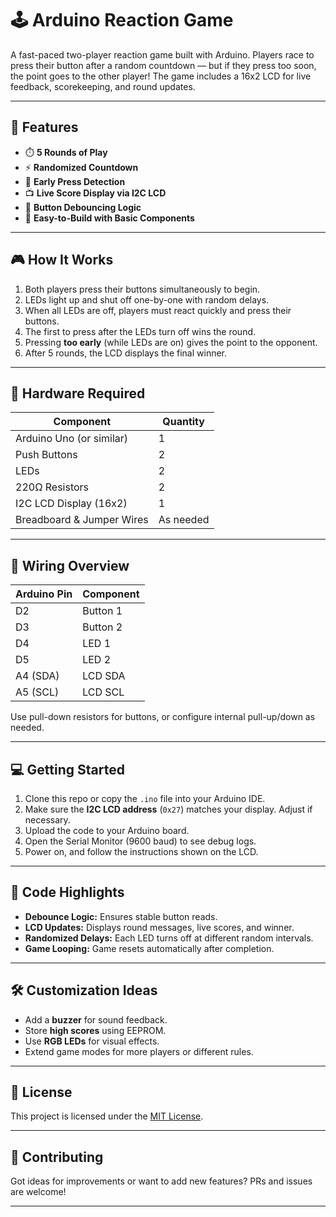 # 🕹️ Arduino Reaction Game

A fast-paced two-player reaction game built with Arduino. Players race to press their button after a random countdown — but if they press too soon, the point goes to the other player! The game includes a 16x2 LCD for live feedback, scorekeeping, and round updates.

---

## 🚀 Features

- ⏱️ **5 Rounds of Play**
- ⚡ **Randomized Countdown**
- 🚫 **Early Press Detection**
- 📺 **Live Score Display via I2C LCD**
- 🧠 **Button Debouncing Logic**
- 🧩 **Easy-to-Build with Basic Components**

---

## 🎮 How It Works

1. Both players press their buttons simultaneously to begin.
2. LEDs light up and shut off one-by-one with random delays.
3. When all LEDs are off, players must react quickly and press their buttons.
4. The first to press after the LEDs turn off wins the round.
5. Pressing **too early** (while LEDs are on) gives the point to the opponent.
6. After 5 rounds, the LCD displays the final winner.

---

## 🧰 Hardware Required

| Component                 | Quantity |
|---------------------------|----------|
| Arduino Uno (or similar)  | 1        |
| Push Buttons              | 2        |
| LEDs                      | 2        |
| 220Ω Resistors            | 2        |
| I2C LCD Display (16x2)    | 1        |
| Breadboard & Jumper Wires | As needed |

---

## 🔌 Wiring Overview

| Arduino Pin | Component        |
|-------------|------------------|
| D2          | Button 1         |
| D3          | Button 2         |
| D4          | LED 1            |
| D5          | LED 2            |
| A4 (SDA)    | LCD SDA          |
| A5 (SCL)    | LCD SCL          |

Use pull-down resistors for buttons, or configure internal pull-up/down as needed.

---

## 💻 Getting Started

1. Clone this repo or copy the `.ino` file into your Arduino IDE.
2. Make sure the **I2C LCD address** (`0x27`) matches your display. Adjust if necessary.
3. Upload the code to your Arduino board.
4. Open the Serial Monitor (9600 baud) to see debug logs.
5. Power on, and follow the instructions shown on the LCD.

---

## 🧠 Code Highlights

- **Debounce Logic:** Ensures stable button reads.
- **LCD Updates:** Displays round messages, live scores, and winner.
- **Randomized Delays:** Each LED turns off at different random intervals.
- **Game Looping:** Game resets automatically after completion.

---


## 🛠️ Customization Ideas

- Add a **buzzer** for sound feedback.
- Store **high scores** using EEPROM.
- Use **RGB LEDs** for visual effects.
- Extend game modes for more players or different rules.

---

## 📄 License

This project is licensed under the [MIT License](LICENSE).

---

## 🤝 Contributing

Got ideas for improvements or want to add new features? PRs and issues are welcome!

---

━━━━━━━━━━

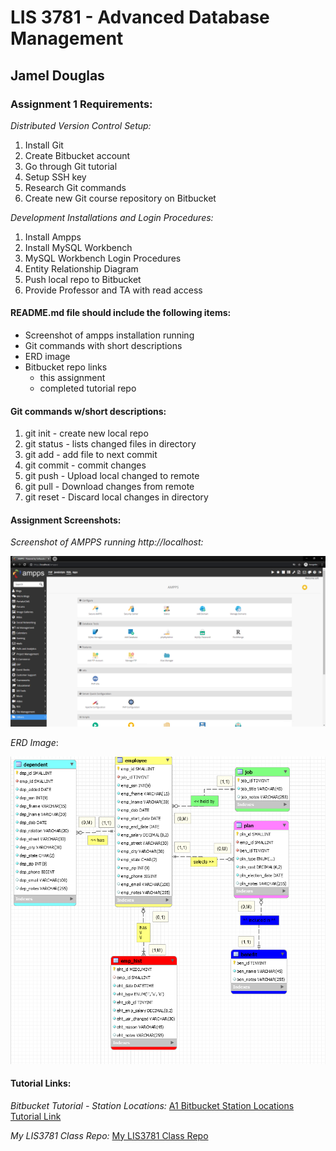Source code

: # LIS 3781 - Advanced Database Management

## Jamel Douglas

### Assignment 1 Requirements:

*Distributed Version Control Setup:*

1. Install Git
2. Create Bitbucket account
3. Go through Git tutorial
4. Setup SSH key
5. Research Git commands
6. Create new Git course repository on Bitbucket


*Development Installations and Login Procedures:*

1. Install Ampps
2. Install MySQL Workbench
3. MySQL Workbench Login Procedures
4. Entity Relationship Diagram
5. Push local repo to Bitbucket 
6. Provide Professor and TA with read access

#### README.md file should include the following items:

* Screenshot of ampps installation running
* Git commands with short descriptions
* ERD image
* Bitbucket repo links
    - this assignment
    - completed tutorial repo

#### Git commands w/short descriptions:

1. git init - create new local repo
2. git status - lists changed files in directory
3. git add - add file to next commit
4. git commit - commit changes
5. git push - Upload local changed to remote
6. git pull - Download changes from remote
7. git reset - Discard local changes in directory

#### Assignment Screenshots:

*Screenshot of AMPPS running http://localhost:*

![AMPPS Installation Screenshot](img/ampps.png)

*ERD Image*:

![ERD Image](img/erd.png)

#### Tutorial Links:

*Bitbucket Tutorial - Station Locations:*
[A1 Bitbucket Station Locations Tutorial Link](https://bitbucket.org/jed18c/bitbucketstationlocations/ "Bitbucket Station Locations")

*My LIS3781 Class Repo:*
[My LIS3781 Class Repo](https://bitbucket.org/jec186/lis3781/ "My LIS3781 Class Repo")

━━━━━━━━━━

Each line holding "License" in the records should be copied out.

Exercise solution:
## 📄 License
This project is licensed under the [MIT License](LICENSE).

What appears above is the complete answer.